The airport said the overall rise of 6% in fees was competitively priced and would only apply during the summer.
Mr Hart said he was joining with Flybe, the Devon-based airline that also operates the route, to fight the increase.
He said: "The charges for small airplanes are rising by 25%, that's why I'm feeling hard done by.
"We believe this huge increase in costs forms the Gatwick Airport strategy of discriminating against smaller aircraft.
"Basically they want their busy runway occupied by the biggest jets they can get, even though industry professionals see no level of demand from operators of these large aircraft to use Gatwick currently."
'No commercial sense'
A spokesperson for Gatwick Airport said: "With demand for air transport set to increase, coupled with a block on runway expansion in the South East, Gatwick must look at how best to make the most efficient use of a single runway."

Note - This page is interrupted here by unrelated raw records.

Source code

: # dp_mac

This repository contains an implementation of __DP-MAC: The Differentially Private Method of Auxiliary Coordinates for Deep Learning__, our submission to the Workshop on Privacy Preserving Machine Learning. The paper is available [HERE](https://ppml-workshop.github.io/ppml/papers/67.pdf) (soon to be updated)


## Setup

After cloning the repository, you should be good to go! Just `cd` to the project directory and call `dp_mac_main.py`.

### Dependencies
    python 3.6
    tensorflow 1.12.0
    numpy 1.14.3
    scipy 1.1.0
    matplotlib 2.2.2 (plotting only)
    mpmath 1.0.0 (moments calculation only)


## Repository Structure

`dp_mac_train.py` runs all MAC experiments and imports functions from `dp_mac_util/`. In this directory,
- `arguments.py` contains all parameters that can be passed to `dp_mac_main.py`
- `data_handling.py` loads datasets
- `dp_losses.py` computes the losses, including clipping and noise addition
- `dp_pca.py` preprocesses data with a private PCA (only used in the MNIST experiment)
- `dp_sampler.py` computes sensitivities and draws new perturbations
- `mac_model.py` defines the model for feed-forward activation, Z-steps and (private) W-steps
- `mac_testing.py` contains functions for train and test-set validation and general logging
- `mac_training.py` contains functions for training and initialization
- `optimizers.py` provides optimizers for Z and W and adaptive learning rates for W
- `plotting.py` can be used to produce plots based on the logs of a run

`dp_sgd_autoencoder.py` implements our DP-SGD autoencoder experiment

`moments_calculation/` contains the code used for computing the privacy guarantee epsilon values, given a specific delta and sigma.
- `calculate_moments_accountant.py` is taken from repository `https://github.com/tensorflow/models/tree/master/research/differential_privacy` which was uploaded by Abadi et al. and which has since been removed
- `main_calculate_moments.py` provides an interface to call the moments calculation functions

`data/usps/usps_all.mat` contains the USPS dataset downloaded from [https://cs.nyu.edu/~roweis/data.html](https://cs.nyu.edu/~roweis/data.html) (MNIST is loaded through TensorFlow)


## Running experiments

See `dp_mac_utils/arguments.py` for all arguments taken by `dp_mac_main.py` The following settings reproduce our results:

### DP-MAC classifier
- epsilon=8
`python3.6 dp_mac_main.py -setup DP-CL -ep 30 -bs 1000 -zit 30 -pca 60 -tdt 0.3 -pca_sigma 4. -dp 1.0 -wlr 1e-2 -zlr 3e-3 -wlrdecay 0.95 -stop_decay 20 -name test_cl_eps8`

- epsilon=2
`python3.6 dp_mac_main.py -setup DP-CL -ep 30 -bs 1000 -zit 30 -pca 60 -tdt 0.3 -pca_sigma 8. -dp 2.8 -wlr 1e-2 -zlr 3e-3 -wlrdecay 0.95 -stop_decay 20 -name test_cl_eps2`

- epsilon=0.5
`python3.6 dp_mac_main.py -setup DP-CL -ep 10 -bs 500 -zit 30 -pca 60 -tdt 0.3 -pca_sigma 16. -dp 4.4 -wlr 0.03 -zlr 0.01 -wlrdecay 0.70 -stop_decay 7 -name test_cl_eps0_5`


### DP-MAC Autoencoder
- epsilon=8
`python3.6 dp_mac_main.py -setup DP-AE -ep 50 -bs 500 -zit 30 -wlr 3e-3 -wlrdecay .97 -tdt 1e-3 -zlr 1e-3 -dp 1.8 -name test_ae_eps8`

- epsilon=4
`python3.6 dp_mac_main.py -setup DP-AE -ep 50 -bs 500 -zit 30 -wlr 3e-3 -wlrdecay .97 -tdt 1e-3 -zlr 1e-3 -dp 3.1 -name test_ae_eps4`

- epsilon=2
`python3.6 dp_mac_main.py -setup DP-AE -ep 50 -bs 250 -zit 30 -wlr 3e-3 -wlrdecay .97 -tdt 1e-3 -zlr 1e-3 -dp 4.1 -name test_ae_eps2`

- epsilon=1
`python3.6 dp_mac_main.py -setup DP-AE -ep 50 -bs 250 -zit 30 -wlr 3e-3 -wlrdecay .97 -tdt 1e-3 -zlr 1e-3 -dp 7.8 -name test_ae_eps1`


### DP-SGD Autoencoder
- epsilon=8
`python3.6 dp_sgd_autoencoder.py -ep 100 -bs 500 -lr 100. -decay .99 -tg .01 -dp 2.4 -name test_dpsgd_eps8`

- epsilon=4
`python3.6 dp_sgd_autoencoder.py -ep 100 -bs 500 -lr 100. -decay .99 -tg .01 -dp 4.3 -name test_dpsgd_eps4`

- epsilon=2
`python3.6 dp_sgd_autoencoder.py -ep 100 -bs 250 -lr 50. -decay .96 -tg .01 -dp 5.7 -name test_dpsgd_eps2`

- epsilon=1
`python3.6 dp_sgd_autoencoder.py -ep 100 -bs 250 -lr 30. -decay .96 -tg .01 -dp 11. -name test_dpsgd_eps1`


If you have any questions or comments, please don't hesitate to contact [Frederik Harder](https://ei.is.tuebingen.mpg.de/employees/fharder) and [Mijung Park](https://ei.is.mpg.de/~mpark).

They said there would be no increase to fees for departing passengers and the aim was to encourage greater all-year round use of the runway.
The spokesperson said extra fees would help to fund the £1bn improvement works programme the airport was currently undertaking.
Mr Hart said: "Unlike other regional airlines such as BMI which is stopping its Heathrow/Glasgow route and Air Southwest which has already ended theirs from Newquay and Plymouth to Gatwick, we will not pull out of Gatwick to save costs.
"As an island we rely heavily on the Gatwick slots for business and leisure, because we are owned by islanders, we can ensure that these vital links to Gatwick are retained, even if flying out of the airport with such a huge increase in costs would otherwise not make commercial sense."